Information shown:
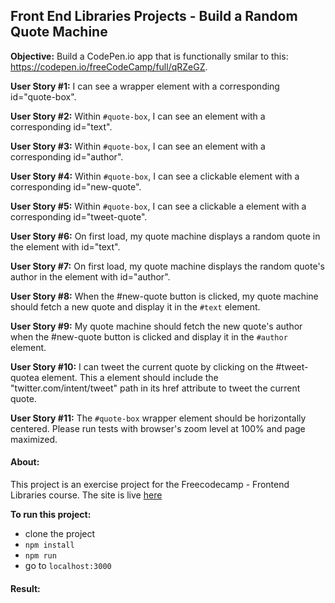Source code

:## Front End Libraries Projects - Build a Random Quote Machine

**Objective:** Build a CodePen.io app that is functionally smilar to this: https://codepen.io/freeCodeCamp/full/qRZeGZ.

**User Story #1:** I can see a wrapper element with a corresponding id="quote-box".

**User Story #2:** Within `#quote-box`, I can see an element with a corresponding id="text".

**User Story #3:** Within `#quote-box`, I can see an element with a corresponding id="author".

**User Story #4:** Within `#quote-box`, I can see a clickable element with a corresponding id="new-quote".

**User Story #5:** Within `#quote-box`, I can see a clickable a element with a corresponding id="tweet-quote".

**User Story #6:** On first load, my quote machine displays a random quote in the element with id="text".

**User Story #7:** On first load, my quote machine displays the random quote's author in the element with id="author".

**User Story #8:** When the #new-quote button is clicked, my quote machine should fetch a new quote and display it in the `#text` element.

**User Story #9:** My quote machine should fetch the new quote's author when the #new-quote button is clicked and display it in the `#author` element.

**User Story #10:** I can tweet the current quote by clicking on the #tweet-quotea element. This a element should include the "twitter.com/intent/tweet" path in its href attribute to tweet the current quote.

**User Story #11:** The `#quote-box` wrapper element should be horizontally centered. Please run tests with browser's zoom level at 100% and page maximized.

#### About:

This project is an exercise project for the Freecodecamp - Frontend Libraries course.
The site is live <a href="https://5e7fbfa1f0aa9eec43384b6c--bkrmadtya-fcc-random-quote.netlify.com" target="blank">here</a>

**To run this project:**

- clone the project
- `npm install`
- `npm run`
- go to `localhost:3000`

#### Result:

Work request:
Retype nothing except the lines from the first line of the listing above through the line with "Story #3:** Within", exactly as they stand, and no pictures.

Finished exercise:
Source code

:## Front End Libraries Projects - Build a Random Quote Machine

**Objective:** Build a CodePen.io app that is functionally smilar to this: https://codepen.io/freeCodeCamp/full/qRZeGZ.

**User Story #1:** I can see a wrapper element with a corresponding id="quote-box".

**User Story #2:** Within `#quote-box`, I can see an element with a corresponding id="text".

**User Story #3:** Within `#quote-box`, I can see an element with a corresponding id="author".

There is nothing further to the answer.